Abstract

Martin Wight on international theory In the 1960s Martin Wight (1966) provocatively argued that there is no international political theory worthy of the name – if we compare it to domestic political theory which is a foundational subject of longstanding. Very few classical theorists devoted their talents and energies to international relations and those who did – such as Kant or Machiavelli or Burke – are not famous for that part of their contribution. There is no classical masterpiece of international political theory except, perhaps, Thucydides' history of the Peloponnesian war (Warner, 1972). International relations is ‘at the margin’ of the greatest political theorists' curiosity or concern. By ‘political theory’ Wight is of course not referring to ‘scientific’ or positivist theory of politics, which he considered to be a deeply flawed enterprise resting on an erroneous conception of human beings and their relations. Nor is he referring to anti-foundational theory, such as the theories of certain continental European philosophers of his day, to which I have found no reference in his published writings. Nor, again, is Wight referring exclusively to academic theories.

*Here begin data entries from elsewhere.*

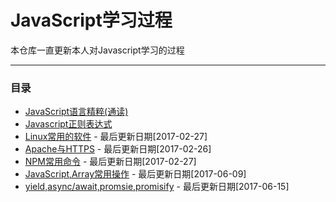 # JavaScript学习过程

本仓库一直更新本人对Javascript学习的过程

***

### 目录

* [JavaScript语言精粹(通读)](./Mdbook/JavaScript语言精粹.md)
* [Javascript正则表达式](./Timeline/2016-06-19[JavaScript正则表达式].md)
* [Linux常用的软件](./Timeline/2017-01-10[常用的Linux软件].md) - 最后更新日期[2017-02-27]
* [Apache与HTTPS](./Timeline/2017-02-23[Apache2配置HTTPS].md) - 最后更新日期[2017-02-26]
* [NPM常用命令](./Timeline/2017-02-27[NPM常用命令].md) - 最后更新日期[2017-02-27]
* [JavaScript,Array常用操作](./Timeline/2017-06-08[JavaScript,Array常用操作与技巧].md) - 最后更新日期[2017-06-09]
* [yield,async/await,promsie,promisify](./Timeline/2017-03-28[Promise,Promisify在ES2015中用法].md)  - 最后更新日期[2017-06-15]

He would see departments of international relations as merely the current home of theorising about international relations most of which has been carried out historically in other places, such as monasteries, foreign embassies, chancery offices, military quarters, prisons, the studies of private scholars and other such places. Theoretical reflection on the political world beyond one's own community is as old as the Western intellectual tradition. The academic study of the subject is merely an innovation of the twentieth century.